Beyond DTC, Nuts.com built a robust B2B business selling to corporate clients, diversifying revenue streams and reducing dependence on consumer seasonality.

Where They Are Now

Nuts.com grew to become a $100M+ revenue business while remaining family-owned. The company navigated significant challenges during COVID-19, including 70% employee call-outs and factory safety crises, testing leadership across the organization. Jeff eventually hired a new CEO to lead the company, demonstrating maturity in recognizing when to step back and bring in professional management talent. The transformation from a struggling, low-margin brick-and-mortar shop to a profitable, scaled DTC powerhouse is a masterclass in timing, paid-search discipline, and earning trust through culture and values.

Why It Worked
  • The founder recognized that paid search advertising (Google AdWords) could systematically acquire customers at scale when the traditional brick-and-mortar model was dying, allowing him to test and validate demand before committing operational resources.
  • By doubling down on operations infrastructure when AdWords proved the channel worked, rather than treating it as a one-off experiment, the founder created the supply-side capability to convert paid traffic into sustainable growth and higher order volumes.

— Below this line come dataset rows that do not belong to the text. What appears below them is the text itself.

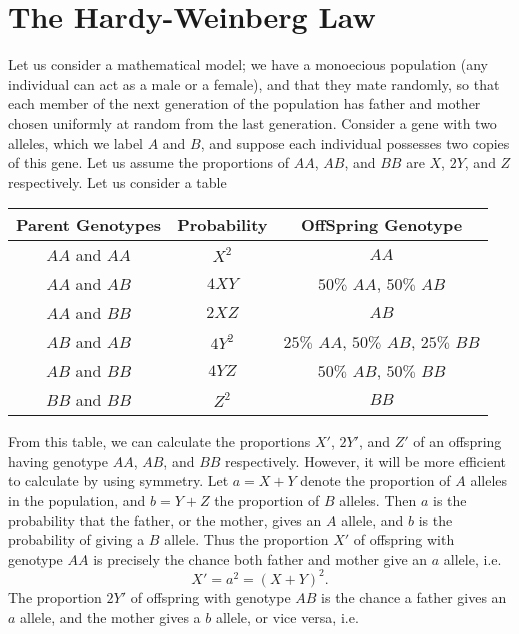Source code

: \section{The Hardy-Weinberg Law}

Let us consider a mathematical model; we have a monoecious population (any individual can act as a male or a female), and that they mate randomly, so that each member of the next generation of the population has father and mother chosen uniformly at random from the last generation. Consider a gene with two alleles, which we label $A$ and $B$, and suppose each individual possesses two copies of this gene. Let us assume the proportions of $AA$, $AB$, and $BB$ are $X$, $2Y$, and $Z$ respectively. Let us consider a table

\begin{center}
\begin{tabular}{| c | c | c |}
\hline
Parent Genotypes & Probability & OffSpring Genotype\\
\hline
$AA$ and $AA$ & $X^2$ & $AA$\\
$AA$ and $AB$ & $4XY$ & $50\%$ $AA$, $50\%$ $AB$\\
$AA$ and $BB$ & $2XZ$ & $AB$\\
$AB$ and $AB$ & $4Y^2$ & $25\%$ $AA$, $50\%$ $AB$, $25\%$ $BB$\\
$AB$ and $BB$ & $4YZ$ & $50\%$ $AB$, $50\%$ $BB$\\
$BB$ and $BB$ & $Z^2$ & $BB$\\
\hline
\end{tabular}
\end{center}

From this table, we can calculate the proportions $X'$, $2Y'$, and $Z'$ of an offspring having genotype $AA$, $AB$, and $BB$ respectively. However, it will be more efficient to calculate by using symmetry. Let $a = X + Y$ denote the proportion of $A$ alleles in the population, and $b = Y + Z$ the proportion of $B$ alleles. Then $a$ is the probability that the father, or the mother, gives an $A$ allele, and $b$ is the probability of giving a $B$ allele. Thus the proportion $X'$ of offspring with genotype $AA$ is precisely the chance both father and mother give an $a$ allele, i.e.
%
\[ X' = a^2 = (X + Y)^2. \]
%
The proportion $2Y'$ of offspring with genotype $AB$ is the chance a father gives an $a$ allele, and the mother gives a $b$ allele, or vice versa, i.e.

  • Viral moments and earned media (Jericho campaign, Rachael Ray mention, DIY rap jingle) built organic credibility and brand recall that reduced customer acquisition costs and provided free amplification beyond what paid ads alone could achieve.
  • Diversifying into B2B corporate sales reduced seasonal volatility and created multiple revenue streams, making the business resilient and less dependent on the single DTC channel that had driven early growth.
How to Replicate
  • 1.Launch a disciplined paid-search campaign on Google AdWords to validate product-market fit and measure the unit economics of customer acquisition before scaling operations or hiring staff.

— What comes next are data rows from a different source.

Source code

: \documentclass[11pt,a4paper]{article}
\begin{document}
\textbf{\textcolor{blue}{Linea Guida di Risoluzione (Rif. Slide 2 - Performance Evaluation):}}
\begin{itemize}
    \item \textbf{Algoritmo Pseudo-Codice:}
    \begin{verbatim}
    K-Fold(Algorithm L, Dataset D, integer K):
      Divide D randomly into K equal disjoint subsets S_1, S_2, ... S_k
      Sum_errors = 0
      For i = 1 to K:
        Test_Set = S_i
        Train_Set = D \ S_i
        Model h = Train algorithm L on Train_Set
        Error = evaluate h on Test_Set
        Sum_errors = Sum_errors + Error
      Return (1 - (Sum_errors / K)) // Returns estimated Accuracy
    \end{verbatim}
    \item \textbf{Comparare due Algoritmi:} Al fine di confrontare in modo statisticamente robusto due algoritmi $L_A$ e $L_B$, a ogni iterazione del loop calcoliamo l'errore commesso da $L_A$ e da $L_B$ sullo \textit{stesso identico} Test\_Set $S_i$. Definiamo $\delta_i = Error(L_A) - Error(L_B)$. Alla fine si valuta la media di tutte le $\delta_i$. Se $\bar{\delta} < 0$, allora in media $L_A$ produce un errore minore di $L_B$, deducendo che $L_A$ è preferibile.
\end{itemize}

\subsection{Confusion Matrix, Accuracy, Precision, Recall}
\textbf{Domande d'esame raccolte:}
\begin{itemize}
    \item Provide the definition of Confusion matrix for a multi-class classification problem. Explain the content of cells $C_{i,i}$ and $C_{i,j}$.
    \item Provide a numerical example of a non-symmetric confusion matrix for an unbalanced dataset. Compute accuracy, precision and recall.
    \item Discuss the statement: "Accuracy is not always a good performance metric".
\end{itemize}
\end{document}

  • 2.When a paid channel proves effective, immediately invest in operational infrastructure and fulfillment capacity proportional to the traffic volume, rather than letting supply constraints limit growth.

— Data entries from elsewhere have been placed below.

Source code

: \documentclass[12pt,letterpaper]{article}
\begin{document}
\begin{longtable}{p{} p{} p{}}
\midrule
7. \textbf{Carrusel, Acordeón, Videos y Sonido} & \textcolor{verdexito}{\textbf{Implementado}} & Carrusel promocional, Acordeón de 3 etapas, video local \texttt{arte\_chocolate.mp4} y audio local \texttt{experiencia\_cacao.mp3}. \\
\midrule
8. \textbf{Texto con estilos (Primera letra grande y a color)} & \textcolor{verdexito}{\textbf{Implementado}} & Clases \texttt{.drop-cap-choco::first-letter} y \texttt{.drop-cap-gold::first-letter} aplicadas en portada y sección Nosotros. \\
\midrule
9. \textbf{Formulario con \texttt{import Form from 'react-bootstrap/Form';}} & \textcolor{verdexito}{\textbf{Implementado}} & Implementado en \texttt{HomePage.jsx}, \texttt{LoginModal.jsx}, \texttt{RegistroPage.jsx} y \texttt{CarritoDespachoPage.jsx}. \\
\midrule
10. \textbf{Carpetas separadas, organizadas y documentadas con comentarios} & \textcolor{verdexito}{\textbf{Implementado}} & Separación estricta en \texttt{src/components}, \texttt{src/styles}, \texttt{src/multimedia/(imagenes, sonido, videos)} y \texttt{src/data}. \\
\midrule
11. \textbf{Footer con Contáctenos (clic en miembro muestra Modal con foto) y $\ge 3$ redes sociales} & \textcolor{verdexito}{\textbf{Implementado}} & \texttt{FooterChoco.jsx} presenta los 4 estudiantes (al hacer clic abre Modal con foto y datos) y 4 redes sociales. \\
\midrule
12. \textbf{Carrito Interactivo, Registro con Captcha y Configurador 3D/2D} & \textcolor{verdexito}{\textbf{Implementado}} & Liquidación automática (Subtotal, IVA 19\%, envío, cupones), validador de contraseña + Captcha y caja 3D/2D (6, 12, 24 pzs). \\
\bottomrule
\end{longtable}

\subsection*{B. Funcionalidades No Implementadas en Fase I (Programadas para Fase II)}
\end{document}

  • 3.Create or encourage organic moments tied to your product (viral campaigns, unexpected celebrity mentions, distinctive brand content) that generate earned media and backlinks, then capitalize on them by securing assets (like premium domain names) that cement the brand.
  • 4.Build a secondary B2B revenue stream selling to corporate or wholesale customers in parallel to DTC, using the same product and infrastructure to reduce seasonality and diversify customer dependency.